▶ WHAT THE TASK REQUIRES
Your task is to copy each line of the material that includes "agents".

▶ DATA EXTRACTS

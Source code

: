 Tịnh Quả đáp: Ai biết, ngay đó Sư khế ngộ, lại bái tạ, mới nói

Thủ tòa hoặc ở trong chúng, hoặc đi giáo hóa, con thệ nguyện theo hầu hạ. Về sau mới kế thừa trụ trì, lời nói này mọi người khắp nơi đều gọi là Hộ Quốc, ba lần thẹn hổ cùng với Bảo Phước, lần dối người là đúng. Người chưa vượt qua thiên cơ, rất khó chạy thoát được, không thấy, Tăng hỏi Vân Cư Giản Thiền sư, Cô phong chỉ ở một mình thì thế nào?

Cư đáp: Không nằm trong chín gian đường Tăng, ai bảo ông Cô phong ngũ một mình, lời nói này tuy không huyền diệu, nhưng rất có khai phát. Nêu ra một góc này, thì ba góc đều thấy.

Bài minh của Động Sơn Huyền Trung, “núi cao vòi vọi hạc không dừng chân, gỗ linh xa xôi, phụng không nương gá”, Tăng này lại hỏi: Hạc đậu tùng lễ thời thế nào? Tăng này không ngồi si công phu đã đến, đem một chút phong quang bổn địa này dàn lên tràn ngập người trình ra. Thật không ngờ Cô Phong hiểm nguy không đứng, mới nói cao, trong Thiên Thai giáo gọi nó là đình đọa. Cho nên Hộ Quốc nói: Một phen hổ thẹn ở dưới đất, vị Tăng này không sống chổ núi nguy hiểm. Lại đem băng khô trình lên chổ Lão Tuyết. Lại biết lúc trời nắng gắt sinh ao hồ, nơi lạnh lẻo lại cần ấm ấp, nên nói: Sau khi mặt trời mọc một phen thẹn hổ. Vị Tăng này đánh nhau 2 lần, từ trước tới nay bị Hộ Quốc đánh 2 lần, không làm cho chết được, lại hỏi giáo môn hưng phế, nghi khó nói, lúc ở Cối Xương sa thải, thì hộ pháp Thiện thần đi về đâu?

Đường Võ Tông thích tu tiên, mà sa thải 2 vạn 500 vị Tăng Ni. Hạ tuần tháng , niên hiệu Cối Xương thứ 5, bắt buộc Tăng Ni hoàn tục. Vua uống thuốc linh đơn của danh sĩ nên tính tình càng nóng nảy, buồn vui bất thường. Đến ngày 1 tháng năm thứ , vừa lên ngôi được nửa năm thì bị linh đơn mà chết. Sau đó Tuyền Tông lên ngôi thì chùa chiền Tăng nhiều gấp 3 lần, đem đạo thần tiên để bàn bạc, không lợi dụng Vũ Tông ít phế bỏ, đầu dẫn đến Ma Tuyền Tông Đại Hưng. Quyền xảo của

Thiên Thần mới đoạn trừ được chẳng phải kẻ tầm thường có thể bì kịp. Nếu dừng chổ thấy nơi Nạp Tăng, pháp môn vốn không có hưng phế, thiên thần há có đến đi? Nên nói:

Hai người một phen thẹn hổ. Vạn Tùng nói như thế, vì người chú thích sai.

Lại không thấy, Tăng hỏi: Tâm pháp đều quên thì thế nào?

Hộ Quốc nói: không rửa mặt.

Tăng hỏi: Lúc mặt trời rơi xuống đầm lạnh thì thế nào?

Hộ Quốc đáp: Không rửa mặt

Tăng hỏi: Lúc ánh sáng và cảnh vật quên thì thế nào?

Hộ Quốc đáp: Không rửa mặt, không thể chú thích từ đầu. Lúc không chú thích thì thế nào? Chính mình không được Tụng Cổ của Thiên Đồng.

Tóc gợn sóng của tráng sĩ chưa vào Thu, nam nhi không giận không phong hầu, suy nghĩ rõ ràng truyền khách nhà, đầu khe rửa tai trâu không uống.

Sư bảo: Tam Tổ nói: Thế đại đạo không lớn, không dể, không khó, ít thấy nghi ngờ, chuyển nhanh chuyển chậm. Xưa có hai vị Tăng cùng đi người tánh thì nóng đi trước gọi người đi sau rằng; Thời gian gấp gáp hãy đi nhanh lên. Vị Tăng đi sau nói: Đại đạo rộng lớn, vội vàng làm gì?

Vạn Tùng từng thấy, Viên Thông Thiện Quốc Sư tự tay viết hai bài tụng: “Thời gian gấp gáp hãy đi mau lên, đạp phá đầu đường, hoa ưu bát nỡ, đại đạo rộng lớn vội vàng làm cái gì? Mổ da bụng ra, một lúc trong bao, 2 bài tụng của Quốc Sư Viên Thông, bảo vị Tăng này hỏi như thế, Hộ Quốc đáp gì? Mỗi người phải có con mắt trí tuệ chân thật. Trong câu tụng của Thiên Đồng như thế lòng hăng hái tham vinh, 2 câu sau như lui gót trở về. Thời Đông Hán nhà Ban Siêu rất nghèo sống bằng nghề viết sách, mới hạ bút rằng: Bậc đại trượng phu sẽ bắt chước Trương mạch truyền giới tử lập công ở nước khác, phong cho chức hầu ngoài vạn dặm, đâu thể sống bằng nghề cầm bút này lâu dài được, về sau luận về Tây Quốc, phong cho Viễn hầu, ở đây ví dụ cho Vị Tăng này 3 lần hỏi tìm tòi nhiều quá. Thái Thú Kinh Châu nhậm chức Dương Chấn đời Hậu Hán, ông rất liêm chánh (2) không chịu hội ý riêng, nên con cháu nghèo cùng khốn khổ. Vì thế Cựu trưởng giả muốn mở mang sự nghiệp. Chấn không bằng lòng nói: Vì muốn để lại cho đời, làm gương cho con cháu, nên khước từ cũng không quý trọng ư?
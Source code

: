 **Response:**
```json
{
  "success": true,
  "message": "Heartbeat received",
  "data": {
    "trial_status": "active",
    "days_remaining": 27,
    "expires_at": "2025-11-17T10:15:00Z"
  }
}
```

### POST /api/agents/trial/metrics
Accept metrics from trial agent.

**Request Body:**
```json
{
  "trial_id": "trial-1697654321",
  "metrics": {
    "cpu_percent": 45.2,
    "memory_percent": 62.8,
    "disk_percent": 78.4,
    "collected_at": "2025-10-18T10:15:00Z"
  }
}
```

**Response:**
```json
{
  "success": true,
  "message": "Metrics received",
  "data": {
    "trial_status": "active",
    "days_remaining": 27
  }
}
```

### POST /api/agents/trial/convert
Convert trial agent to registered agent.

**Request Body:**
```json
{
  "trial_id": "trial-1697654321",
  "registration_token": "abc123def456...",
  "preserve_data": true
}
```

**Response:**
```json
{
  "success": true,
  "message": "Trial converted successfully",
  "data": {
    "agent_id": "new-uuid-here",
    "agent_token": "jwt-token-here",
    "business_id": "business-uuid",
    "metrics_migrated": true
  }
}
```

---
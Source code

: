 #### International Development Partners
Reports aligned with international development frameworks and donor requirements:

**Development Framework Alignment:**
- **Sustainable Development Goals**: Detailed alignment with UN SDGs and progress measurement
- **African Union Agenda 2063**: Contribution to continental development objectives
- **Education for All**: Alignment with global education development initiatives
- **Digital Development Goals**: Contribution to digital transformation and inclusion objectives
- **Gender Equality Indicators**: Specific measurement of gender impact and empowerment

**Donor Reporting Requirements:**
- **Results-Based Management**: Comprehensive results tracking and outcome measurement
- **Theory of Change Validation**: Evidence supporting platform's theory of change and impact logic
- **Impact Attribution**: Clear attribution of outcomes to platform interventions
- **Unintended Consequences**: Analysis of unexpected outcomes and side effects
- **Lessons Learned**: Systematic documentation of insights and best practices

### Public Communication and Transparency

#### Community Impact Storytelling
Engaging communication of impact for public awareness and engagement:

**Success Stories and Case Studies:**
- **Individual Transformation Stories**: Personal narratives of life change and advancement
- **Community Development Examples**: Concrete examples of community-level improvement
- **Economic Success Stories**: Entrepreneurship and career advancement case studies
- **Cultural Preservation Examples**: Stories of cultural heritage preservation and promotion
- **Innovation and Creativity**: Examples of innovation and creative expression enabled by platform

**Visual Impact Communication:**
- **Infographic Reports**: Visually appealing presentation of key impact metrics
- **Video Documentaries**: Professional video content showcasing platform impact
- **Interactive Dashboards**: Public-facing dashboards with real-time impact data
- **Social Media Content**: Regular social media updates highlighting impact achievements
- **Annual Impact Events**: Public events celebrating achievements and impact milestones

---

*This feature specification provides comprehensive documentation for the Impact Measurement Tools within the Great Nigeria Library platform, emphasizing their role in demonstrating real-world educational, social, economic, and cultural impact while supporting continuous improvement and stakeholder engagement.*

▶ EXERCISE SOLUTION
### POST /api/agents/trial/metrics
### POST /api/agents/trial/convert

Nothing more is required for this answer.